Da oggi i lavoratori del consorzio Fer.Gen., impiegati nel cantiere per il potenziamento del nodo ferroviario genovese, sono entrati in sciopero, e incroceranno le braccia anche domani. La strada della mobilitazione è stata intrapresa in seguito alle lettere di licenziamento arrivate la scorsa settimana per tutti gli edili: si tratta di oltre 100 persone. Insieme a questi edili ha manifestato anche una trentina di dipendenti di Crs, società controllata da Unieco, impresa parte del consorzio, che rischiano il posto per effetto a catena.

In Comune- Dopo essersi recati in mattinata in consiglio regionale, i manifestanti sono arrivati anche a Palazzo Tursi, dove sono stati ricevuti dal vicesindaco Bernini e dall’assessore Piazza. Il consiglio comunale ha poi approvato un ordine del giorno, simile a quello approvato in Regione, che impegna l’amministrazione ad adoperarsi per tutelare l’occupazione delle maestranze e a portare a termine l’opera, importante per la viabilità del capoluogo e per l’entrata a regime del Terzo Valico. “Il consorzio Fer.Gen. – afferma il vicesindaco Stefano Bernini – manda segnali che ci sarà un licenziamento di questi lavoratori e quindi una rescissione del contratto tra Fer.Gen e Italfer/Rfi. La prima conseguenza sarebbe l’allungamento rilevante dei tempi di realizzazione dell’opera, per ora completa al 40%, che prevede tratte quadruplicate tra Voltri e il centro, e il consolidamento della rete sotterranea tra Principe e Brignole, ma soprattutto il licenziamento di più di 100 lavoratori; questi rimarrebbero senza lavoro proprio in prossimità delle feste. L’amministrazione comunale, in contatto con Regione e Prefettura, cercherà di organizzare immediatamente un tavolo in cui avvenga un confronto tra gli enti locali, i sindacati, le ferrovie e il consorzio vincitore della gara Fer.Gen., per chiarire una situazione che ancora presenta molti lati oscuri e per individuare un percorso idoneo a garantire sia il prosieguo dei lavori sia i livelli occupazionali”.

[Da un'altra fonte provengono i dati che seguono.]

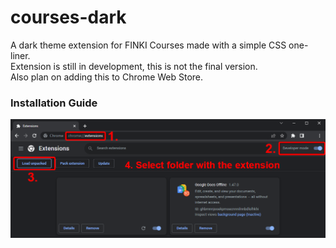 # courses-dark
A dark theme extension for FINKI Courses made with a simple CSS one-liner.  
Extension is still in development, this is not the final version.  
Also plan on adding this to Chrome Web Store.

### Installation Guide
<img src="/misc/installation.png">
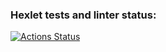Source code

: ### Hexlet tests and linter status:
[![Actions Status](https://github.com/Latanarie/frontend-project-lvl2/workflows/hexlet-check/badge.svg)](https://github.com/Latanarie/frontend-project-lvl2/actions)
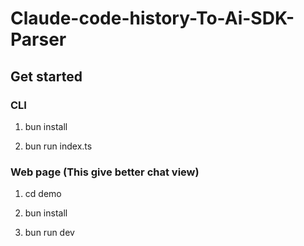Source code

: # Claude-code-history-To-Ai-SDK-Parser

## Get started

### CLI

1. bun install

2. bun run index.ts

### Web page (This give better chat view)

1. cd demo

2. bun install

3. bun run dev
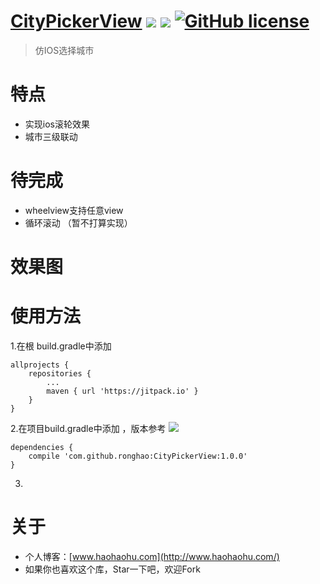 
# [CityPickerView](https://github.com/ronghao/CityPickerView)  [![](https://jitpack.io/v/ronghao/CityPickerView.svg)](https://jitpack.io/#ronghao/CityPickerView) [![](https://travis-ci.org/ronghao/CityPickerView.svg?branch=master)](https://travis-ci.org/ronghao/CityPickerView) [![GitHub license](https://img.shields.io/badge/license-Apache%202-blue.svg)](https://raw.githubusercontent.com/ronghao/CityPickerView/master/LICENSE)

> 仿IOS选择城市

# 特点
+ 实现ios滚轮效果
+ 城市三级联动

# 待完成
+ wheelview支持任意view
+ 循环滚动 （暂不打算实现）

# 效果图

# 使用方法
1.在根 build.gradle中添加

    allprojects {
        repositories {
            ...
            maven { url 'https://jitpack.io' }
        }
    }

2.在项目build.gradle中添加 ，版本参考 ![](https://jitpack.io/v/ronghao/CityPickerView.svg)

    dependencies {
        compile 'com.github.ronghao:CityPickerView:1.0.0'
    }
3.



# 关于
+ 个人博客：[www.haohaohu.com](http://www.haohaohu.com/)
+ 如果你也喜欢这个库，Star一下吧，欢迎Fork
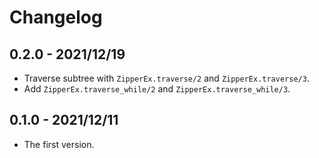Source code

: # Changelog

## 0.2.0 - 2021/12/19

+ Traverse subtree with `ZipperEx.traverse/2` and `ZipperEx.traverse/3`.
+ Add `ZipperEx.traverse_while/2` and `ZipperEx.traverse_while/3`.

## 0.1.0 - 2021/12/11

+ The first version.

I lavoratori- Critica la condizione degli edili che, se non succede nulla, il 7 dicembre si troveranno senza occupazione. Federico Pezzolli della Fillea Cgil spiega che i lavori hanno subito dei forti rallentamenti, a causa della crisi economica del consorzio. Secondo il sindacalista i problemi riguardano il ribasso di prezzo con cui è stata aggiudicata la gara, pari al 28%, che ha messo in difficoltà l’azienda: la necessità di realizzare varianti al progetto e l’alto costo dello smaltimento dello smarino avrebbero impedito a Fer.Gen. di portare a termine il lavoro. I lavoratori, oltre a sottolineare l’importanza dell’intervento, chiedono che i cantieri siano affidati alla seconda azienda classificata al vecchio bando, visto che aprire una nuova gara potrebbe ulteriormente dilatare i tempi di lavorazione, persino di un anno. “Si tratta di un fatto inaccettabile -aggiunge Pezzolli-, soprattutto in un momento di forte crisi del settore edile. ’opera è già finanziata, e a pochi giorni dalla firma del Patto per Genova chiediamo a governo e istituzioni locali di intervenire: che questa crisi sia per loro un banco di prova; si vedrà se alle parole seguiranno anche dei fatti”.